Entries taken from a collection:
══════════

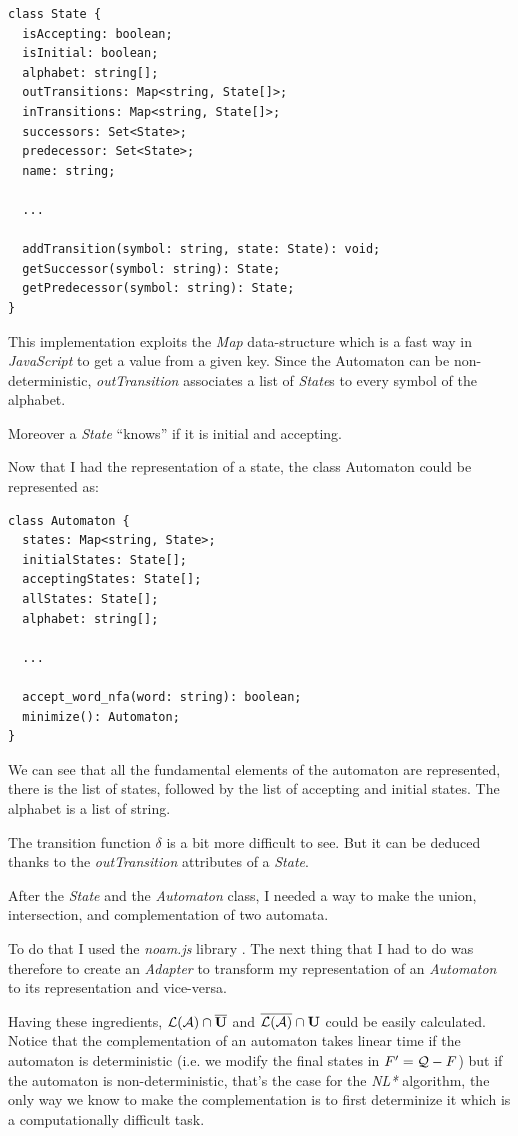 \begin{verbatim}
class State {
  isAccepting: boolean;
  isInitial: boolean;
  alphabet: string[];
  outTransitions: Map<string, State[]>;
  inTransitions: Map<string, State[]>;
  successors: Set<State>;
  predecessor: Set<State>;
  name: string;

  ... 

  addTransition(symbol: string, state: State): void;
  getSuccessor(symbol: string): State;
  getPredecessor(symbol: string): State;
}
\end{verbatim}

This implementation exploits the \textit{Map} data-structure which is a fast way in \textit{JavaScript} to get a value from a given key. Since the Automaton can be non-deterministic, \textit{outTransition} associates a list of \textit{State}s to every symbol of the alphabet.

Moreover a \textit{State} ``knows'' if it is initial and accepting.

Now that I had the representation of a state, the class Automaton could be represented as:

\begin{verbatim}
class Automaton {
  states: Map<string, State>;
  initialStates: State[];
  acceptingStates: State[];
  allStates: State[];
  alphabet: string[];

  ... 

  accept_word_nfa(word: string): boolean;
  minimize(): Automaton;
}
\end{verbatim}

We can see that all the fundamental elements of the automaton are represented, there is the list of states, followed by the list of accepting and initial states. The alphabet is a list of string.

The transition function $\delta$ is a bit more difficult to see. But it can be deduced thanks to the \textit{outTransition} attributes of a \textit{State}.

After the \textit{State} and the \textit{Automaton} class, I needed a way to make the union, intersection,  and complementation of two automata.

To do that I used the \textit{noam.js} library \cite{Noam}. The next thing that I had to do was therefore to create an \textit{Adapter} to transform my representation of an \textit{Automaton} to its representation and vice-versa.

Having these ingredients, $\mathcal{L}(\mathcal{A}) \cap \overline{\mathbf{U}}$ and $\overline{\mathcal{L}(\mathcal{A})} \cap \mathbf{U}$ could be easily calculated. Notice that the complementation of an automaton takes linear time if the automaton is deterministic (i.e. we modify the final states in $F' = \mathcal{Q} - F$) but if the automaton is non-deterministic, that's the case for the \textit{NL*} algorithm, the only way we know to make the complementation is to first determinize it which is a computationally difficult task.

══════════

What is needed: Since the copy must contain no pictures, return only the text of the records, exactly as it stands.

Written response:
 \begin{verbatim}
class State {
  isAccepting: boolean;
  isInitial: boolean;
  alphabet: string[];
  outTransitions: Map<string, State[]>;
  inTransitions: Map<string, State[]>;
  successors: Set<State>;
  predecessor: Set<State>;
  name: string;

  ... 

  addTransition(symbol: string, state: State): void;
  getSuccessor(symbol: string): State;
  getPredecessor(symbol: string): State;
}
\end{verbatim}

This implementation exploits the \textit{Map} data-structure which is a fast way in \textit{JavaScript} to get a value from a given key. Since the Automaton can be non-deterministic, \textit{outTransition} associates a list of \textit{State}s to every symbol of the alphabet.

Moreover a \textit{State} ``knows'' if it is initial and accepting.

Now that I had the representation of a state, the class Automaton could be represented as:

\begin{verbatim}
class Automaton {
  states: Map<string, State>;
  initialStates: State[];
  acceptingStates: State[];
  allStates: State[];
  alphabet: string[];

  ... 

  accept_word_nfa(word: string): boolean;
  minimize(): Automaton;
}
\end{verbatim}

We can see that all the fundamental elements of the automaton are represented, there is the list of states, followed by the list of accepting and initial states. The alphabet is a list of string.

The transition function $\delta$ is a bit more difficult to see. But it can be deduced thanks to the \textit{outTransition} attributes of a \textit{State}.

After the \textit{State} and the \textit{Automaton} class, I needed a way to make the union, intersection,  and complementation of two automata.

To do that I used the \textit{noam.js} library \cite{Noam}. The next thing that I had to do was therefore to create an \textit{Adapter} to transform my representation of an \textit{Automaton} to its representation and vice-versa.

Having these ingredients, $\mathcal{L}(\mathcal{A}) \cap \overline{\mathbf{U}}$ and $\overline{\mathcal{L}(\mathcal{A})} \cap \mathbf{U}$ could be easily calculated. Notice that the complementation of an automaton takes linear time if the automaton is deterministic (i.e. we modify the final states in $F' = \mathcal{Q} - F$) but if the automaton is non-deterministic, that's the case for the \textit{NL*} algorithm, the only way we know to make the complementation is to first determinize it which is a computationally difficult task.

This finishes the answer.